We long to be somewhere else, whether this is another city, country, or era.  This seems to be a fatal human trait.  We want what we don’t have.  But perhaps the point of life is to enjoy what you have while you have it.  That doesn’t mean you cannot change your future and where you choose to reside, but in the meantime how can you find joy and wonder in your current zip code?

Challenge: Find 5 things that spark joy in your neighborhood and share these with your loved ones (or with me below!)  

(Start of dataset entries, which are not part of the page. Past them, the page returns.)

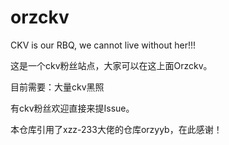 # orzckv

CKV is our RBQ, we cannot live without her!!!

这是一个ckv粉丝站点，大家可以在这上面Orzckv。

目前需要：大量ckv黑照

有ckv粉丝欢迎直接来提Issue。

本仓库引用了xzz-233大佬的仓库orzyyb，在此感谢！

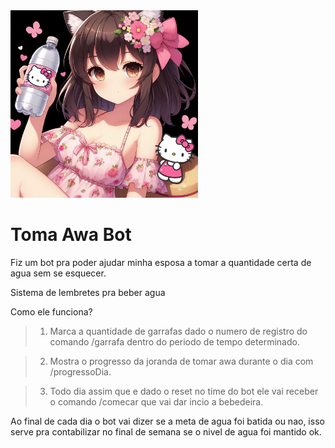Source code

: <img src="./Assets/tomaAwaAvatar.jpeg" alt="Toma Awa Avatar" width="300"/>

<!-- ![Bot Avatar](/Assets/tomaAwaAvatar.jpeg 'Toma Awa!' )  -->

# Toma Awa Bot

Fiz um bot pra poder ajudar minha esposa a tomar a quantidade certa de agua sem se esquecer. 

Sistema de lembretes pra beber agua

Como ele funciona? 

> 1. Marca a quantidade de garrafas dado o numero de registro do comando /garrafa dentro do periodo de tempo determinado.

> 2. Mostra o progresso da joranda de tomar awa durante o dia com /progressoDia.

> 3. Todo dia assim que e dado o reset no time do bot ele vai receber o comando /comecar que vai dar incio a bebedeira. 


Ao final de cada dia o bot vai dizer se a meta de agua foi batida ou nao, isso serve pra contabilizar no final de semana se o nivel de agua foi mantido ok. 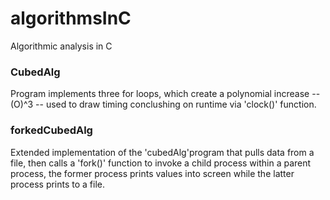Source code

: # algorithmsInC
Algorithmic analysis in C

### CubedAlg
Program implements three for loops, which create a polynomial increase -- (O)^3 -- used to draw timing conclushing on runtime via 'clock()' function.

### forkedCubedAlg
Extended implementation of the 'cubedAlg'program that pulls data from a file, then calls a 'fork()' function to invoke a child process within a parent process, the former process prints values into screen while the latter process prints to a file.
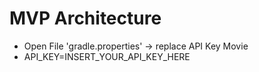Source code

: # MVP Architecture
- Open File 'gradle.properties' -> replace API Key Movie 
- API_KEY=INSERT_YOUR_API_KEY_HERE
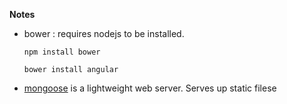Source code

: **Notes**

 - bower : requires nodejs to be installed.
	 
	 ``
	 npm install bower
	 ``

	 ``
	 bower install angular
	 ``

- [mongoose](http://cesanta.com/mongoose.shtml) is a lightweight web server. Serves up static filese



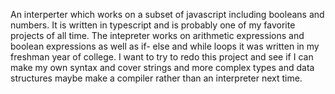 An interperter which works on a subset of javascript including booleans and numbers. It is written in typescript and is probably one of my favorite projects of all time. 
The intepreter works on arithmetic expressions and boolean expressions as well as if- else and while loops it was written in my freshman year of college. 
I want to try to redo this project and see if I can make my own syntax and cover strings and more complex types and data structures maybe make a compiler rather than an interpreter next time.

An Endless Art History Class

“…the whole of Paris is a vast university of Art, Literature and Music…it is worth anyone’s while to dally here for years. Paris is a seminar, a post-graduate course in Everything.”-James Thurber

There seems to be an endless amount of museums in Paris. I queried the official amount, and it totals 136 museums in the city of Paris! This is bountiful for a city that is actually quite small and walkable. It is only 6 miles long (North to South) and 7 miles wide (East to West). And therefore this past week, I checked out two additional art museums: Musee de Luxembourg and the Musee d’Art Moderne. One exhibit I had been excited about attending was the Vivian Maier exhibit. I first learned about her from the documentary Finding Vivian Maier. In the film, we discover a nanny who lived a double life as a minder of children and a street photographer. But the intriguing twist was nobody in her life was aware of this creative genius that existed among them. She hid her passion, and kept the beauty of her work for herself. The type of camera she had was a Rolleiflex, which could be worn on the neck and did not have to be brought to the eye to focus. It stayed stomach level, and she napped many of her subjects unknowingly. These were strangers on the street in cities around the world. At her death, most of her belongings were in a storage unit and were auctioned off. It was he who began to share her work with the world.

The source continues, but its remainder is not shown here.